BEGIN INPUT DATA

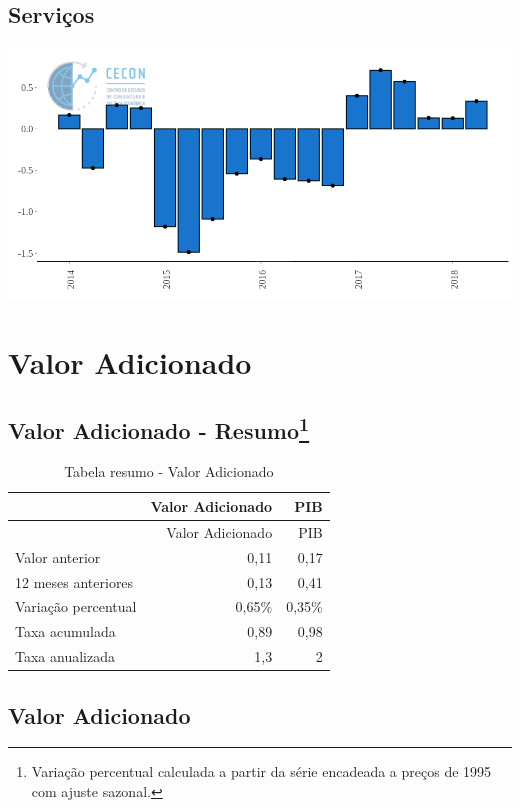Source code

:\documentclass[11pt,portuguese,]{article}
\let\rmarkdownfootnote\footnote%
\def\footnote{\protect\rmarkdownfootnote}
\begin{document}
\subsection{Serviços}\label{servicos}

\begin{center}\includegraphics[width=1\linewidth]{Grafico_Servicos} \end{center}

\section{Valor Adicionado}\label{valor-adicionado}

\subsection[Valor Adicionado - Resumo]{\texorpdfstring{Valor Adicionado
- Resumo\footnote{Variação percentual calculada a partir da série
  encadeada a preços de 1995 com ajuste sazonal.}}{Valor Adicionado - Resumo}}\label{valor-adicionado---resumo3}

\begin{longtable}[]{@{}lrr@{}}
\caption{Tabela resumo - Valor Adicionado}\tabularnewline
\toprule
& Valor Adicionado & PIB\tabularnewline
\midrule
\endfirsthead
\toprule
& Valor Adicionado & PIB\tabularnewline
\midrule
\endhead
Valor anterior & 0,11 & 0,17\tabularnewline
12 meses anteriores & 0,13 & 0,41\tabularnewline
Variação percentual & 0,65\% & 0,35\%\tabularnewline
Taxa acumulada & 0,89 & 0,98\tabularnewline
Taxa anualizada & 1,3 & 2\tabularnewline
\bottomrule
\end{longtable}

\subsection{Valor Adicionado}\label{valor-adicionado-1}
\end{document}
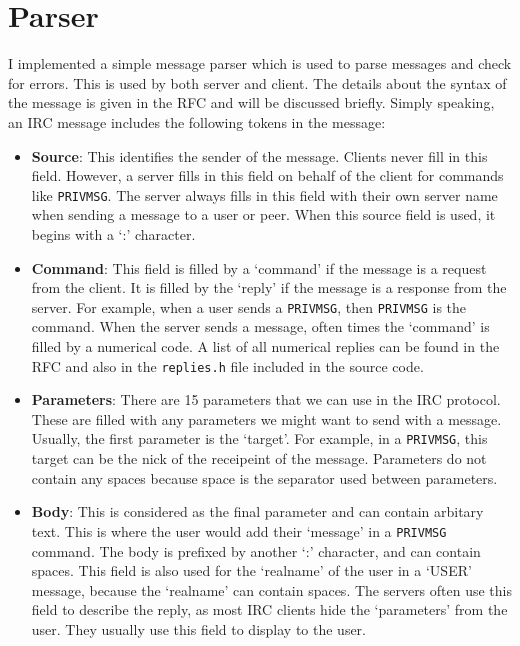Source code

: \documentclass[letterpaper,twocolumn,10pt]{article}
\begin{document}
\begin{itemize}
\end{itemize}

\section{Parser}

I implemented a simple message parser which is used to parse messages and check
for errors. This is used by both server and client. The details about the
syntax of the message is given in the RFC and will be discussed briefly.
Simply speaking, an IRC message includes the following tokens in the message:

\begin{itemize}

    \item \textbf{Source}: This identifies the sender of the message. Clients never fill
	      in this
	      field. However, a server fills in this field on behalf of the client
	      for
	      commands like \verb|PRIVMSG|. The server always fills in this field
	      with their
	      own server name when sending a message to a user or peer. When this
	      source
	      field is used, it begins with a `:' character.
	\item \textbf{Command}: This field is filled by a `command' if the message is a
	      request from
	      the client. It is filled by the `reply' if the message is a response
	      from the
	      server. For example, when a user sends a \verb|PRIVMSG|, then
	      \verb|PRIVMSG| is
	      the command. When the server sends a message, often times the `command'
	      is
	      filled by a numerical code. A list of all numerical replies can be
	      found in the
	      RFC and also in the \verb|replies.h| file included in the source code.
	\item \textbf{Parameters}: There are 15 parameters that we can use in the IRC
	      protocol.
	      These are filled with any parameters we might want to send with a
	      message.
	      Usually, the first parameter is the `target'. For example, in a
	      \verb|PRIVMSG|,
	      this target can be the nick of the receipeint of the message.
	      Parameters do not
	      contain any spaces because space is the separator used between
	      parameters.
	\item \textbf{Body}: This is considered as the final parameter and can contain
	      arbitary
	      text. This is where the user would add their `message' in a
	      \verb|PRIVMSG|
	      command. The body is prefixed by another `:' character, and can contain
	      spaces.
	      This field is also used for the `realname' of the user in a `USER'
	      message,
	      because the `realname' can contain spaces. The servers often use this
	      field to
	      describe the reply, as most IRC clients hide the `parameters' from the
	      user.
	      They usually use this field to display to the user.

\end{itemize}
\end{document}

END INPUT DATA

EXERCISE :: Copy each of the entries above precisely, and drop whatever pictures they hold.

TASK SOLUTION ::
Source code

:\documentclass[11pt,portuguese,]{article}
\let\rmarkdownfootnote\footnote%
\def\footnote{\protect\rmarkdownfootnote}
\begin{document}
\subsection{Serviços}\label{servicos}

\begin{center}\includegraphics[width=1\linewidth]{Grafico_Servicos} \end{center}

\section{Valor Adicionado}\label{valor-adicionado}

\subsection[Valor Adicionado - Resumo]{\texorpdfstring{Valor Adicionado
- Resumo\footnote{Variação percentual calculada a partir da série
  encadeada a preços de 1995 com ajuste sazonal.}}{Valor Adicionado - Resumo}}\label{valor-adicionado---resumo3}

\begin{longtable}[]{@{}lrr@{}}
\caption{Tabela resumo - Valor Adicionado}\tabularnewline
\toprule
& Valor Adicionado & PIB\tabularnewline
\midrule
\endfirsthead
\toprule
& Valor Adicionado & PIB\tabularnewline
\midrule
\endhead
Valor anterior & 0,11 & 0,17\tabularnewline
12 meses anteriores & 0,13 & 0,41\tabularnewline
Variação percentual & 0,65\% & 0,35\%\tabularnewline
Taxa acumulada & 0,89 & 0,98\tabularnewline
Taxa anualizada & 1,3 & 2\tabularnewline
\bottomrule
\end{longtable}

\subsection{Valor Adicionado}\label{valor-adicionado-1}
\end{document}
Source code

: \documentclass[letterpaper,twocolumn,10pt]{article}
\begin{document}
\begin{itemize}
\end{itemize}

\section{Parser}

I implemented a simple message parser which is used to parse messages and check
for errors. This is used by both server and client. The details about the
syntax of the message is given in the RFC and will be discussed briefly.
Simply speaking, an IRC message includes the following tokens in the message:

\begin{itemize}

    \item \textbf{Source}: This identifies the sender of the message. Clients never fill
	      in this
	      field. However, a server fills in this field on behalf of the client
	      for
	      commands like \verb|PRIVMSG|. The server always fills in this field
	      with their
	      own server name when sending a message to a user or peer. When this
	      source
	      field is used, it begins with a `:' character.
	\item \textbf{Command}: This field is filled by a `command' if the message is a
	      request from
	      the client. It is filled by the `reply' if the message is a response
	      from the
	      server. For example, when a user sends a \verb|PRIVMSG|, then
	      \verb|PRIVMSG| is
	      the command. When the server sends a message, often times the `command'
	      is
	      filled by a numerical code. A list of all numerical replies can be
	      found in the
	      RFC and also in the \verb|replies.h| file included in the source code.
	\item \textbf{Parameters}: There are 15 parameters that we can use in the IRC
	      protocol.
	      These are filled with any parameters we might want to send with a
	      message.
	      Usually, the first parameter is the `target'. For example, in a
	      \verb|PRIVMSG|,
	      this target can be the nick of the receipeint of the message.
	      Parameters do not
	      contain any spaces because space is the separator used between
	      parameters.
	\item \textbf{Body}: This is considered as the final parameter and can contain
	      arbitary
	      text. This is where the user would add their `message' in a
	      \verb|PRIVMSG|
	      command. The body is prefixed by another `:' character, and can contain
	      spaces.
	      This field is also used for the `realname' of the user in a `USER'
	      message,
	      because the `realname' can contain spaces. The servers often use this
	      field to
	      describe the reply, as most IRC clients hide the `parameters' from the
	      user.
	      They usually use this field to display to the user.

\end{itemize}
\end{document}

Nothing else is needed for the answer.